鱓と空

紅野 小桜

水槽


 溺れる。息が出来ない。息が出来ない。溺れてしまう。

そう感じながら生きてきた。そう思いながら生きている。

陸にいながら溺れてしまう。私はここでは息が出来ない。酷く、酷く苦しいのだ。

私は陸に生まれた生き物だ。陸棲動物でありながら、陸で溺れる。

なんて滑稽だろう。けれど私は生きている。溺れながら、苦しい苦しいと喘ぎながら、生きている。

息を吸う。肺に空気が満ちる。数多の肺胞で、酸素と二酸化炭素のやり取りが行われる。

私の血液中にある赤血球は、その中にあるヘモグロビンは、甲斐甲斐しく全身の細胞に酸素を運び、そして二酸化炭素を持ち帰る。脈拍に合わせ、拍動に乗り。

息を吐く。吸って、吐く。吐く。吐く。吐く。

 吐いても、吐いても、何故か私の中には空気が充満しているような気がしてならない。

肺の中はもうきっと空っぽなのに、それなのに私の中には満ちている。苦しい。

嗚呼きっと、私の肺には穴が開いているのだ。そうしてその穴から体の中に、そこかしこに、空気が漏れ出ているんだ。だから空気が出て行ってくれない。そうに違いない。

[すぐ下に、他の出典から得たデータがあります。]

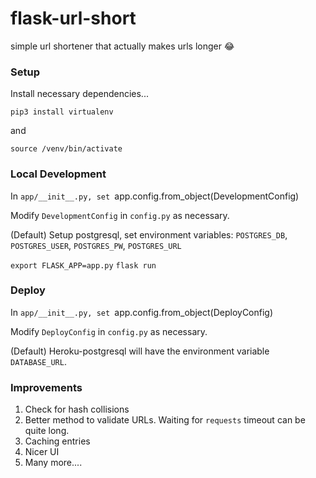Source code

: # flask-url-short
simple url shortener that actually makes urls longer 😂

### Setup

Install necessary dependencies...

`pip3 install virtualenv`

and

`source /venv/bin/activate`

### Local Development

In `app/__init__.py, set `app.config.from_object(DevelopmentConfig)

Modify `DevelopmentConfig` in `config.py` as necessary.

(Default) Setup postgresql, set environment variables:
`POSTGRES_DB`, `POSTGRES_USER`, `POSTGRES_PW`, `POSTGRES_URL`

`export FLASK_APP=app.py`
`flask run`

### Deploy

In `app/__init__.py, set `app.config.from_object(DeployConfig)

Modify `DeployConfig` in `config.py` as necessary.

(Default) Heroku-postgresql will have the environment variable `DATABASE_URL`.

### Improvements

1. Check for hash collisions
2. Better method to validate URLs. Waiting for `requests` timeout can be quite long.
3. Caching entries
4. Nicer UI
5. Many more....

吐いても、吐いても、吐いても、吐いても、空気が満ちているそのせいで私は息が出来ないのだ。

吸ったその空気が、新しい空気が、隙間を、逃げ場を求めて彷徨うから、私の肺が悲鳴を上げる。

行き場がない、居場所がない。

私には、居場所がない。


 いつからだろう。いつから私は息が出来なくなったのだろう。

人間ならば、私が人間であるならば、陸で息が出来るはずなのに。出来なければならないのに。

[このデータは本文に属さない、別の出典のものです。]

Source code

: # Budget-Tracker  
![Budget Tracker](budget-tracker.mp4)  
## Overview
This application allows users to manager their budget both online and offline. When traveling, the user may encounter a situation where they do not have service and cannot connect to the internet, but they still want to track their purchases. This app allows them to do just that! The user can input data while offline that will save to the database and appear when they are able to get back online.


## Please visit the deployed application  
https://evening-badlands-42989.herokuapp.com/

息が出来ないのならば、それならば、私はきっと人間ではないのだろう。誰かみたいに笑えない私は、きっと人間ではないのだろう。息が出来ずに溺れていれば、溺れている私には、笑うなんてそんな余裕、どこを探したってないのだ。見つからないのだ。空気が、酸素が、見つからない。

私は、ならば私は、いつから人間ではなくなったのだろう。一体いつから。私は、人間ではない私は、一体、何、何なのか。陸で息の出来ない、陸棲生物。私は、何か、どこかで、間違えたのかしら。


 幼い頃に行った水族館を、思い出す。大きな水槽。小さな私には、その水槽が海に見えた。そこは間違いなく海だった。どぷん、と沈んで、海の中。冷たくてあたたかな、海の底。何がいたっけ。何かがいたんだ。可愛くも、格好よくも、美味しそうでもない、何か。何だっけ。細長くて、口を開くと大きくて、変な魚だなと、そう思った。何だっけ、あれは、あの時のあの魚、あれは、そうだ、うつぼだ。うつぼ。海の底、うつぼが、私をじっと見ていた。淀んだ目で、私を見ていた。洞の中から、私を見ていた。

あれは私だった。

漠然とそう思った。

あのうつぼは、私だ。そうか、そうだ。私は生まれる場所を間違えたのだ。棲む場所を間違えたのだ。ならば仕方がない。水棲生物であれば、陸で溺れても仕方が無い。うつぼは陸で息が出来ない。皮膚呼吸も、表皮が乾燥してしまえば意味がないのだ。陸での生活には時間制限があるのだ。私はきっと、気付かぬうちにその制限を迎えてしまったのだ。そうだ。だから私は息が出来ないのだ。ゆっくりと、少しずつ、出来なくなったのだ。そうだ、そうに違いない。きっときっとそうなんだ。


 ならば、それならば、きっと水中でなら息が出来る。出来るはずなのだ。

水を張った浴槽に浸かり、頭を沈める。沈める。沈める。がぼり、と肺から溢れた空気が音を立てた。吐けた。息を、全部。これで、空っぽ。

冷たい水の中。あたたかい海の中。冷たくあたたかい海の底。岩穴がある。あれはあの時の岩穴だ。あのうつぼがいた洞だ。あそこだ、あそこ、私の居場所は、いるべき場所は、きっとあそこだ。目を輝かせて、洞の中を覗き込む。

そこには、何も、いなかった。うつぼなんて、いやしなかった。そこはただの、空だった。


 息を吐く、吐く、吐く。息を吸う。吸えない。息が出来ない。私は、息が、ここでも、息は、出来なかった。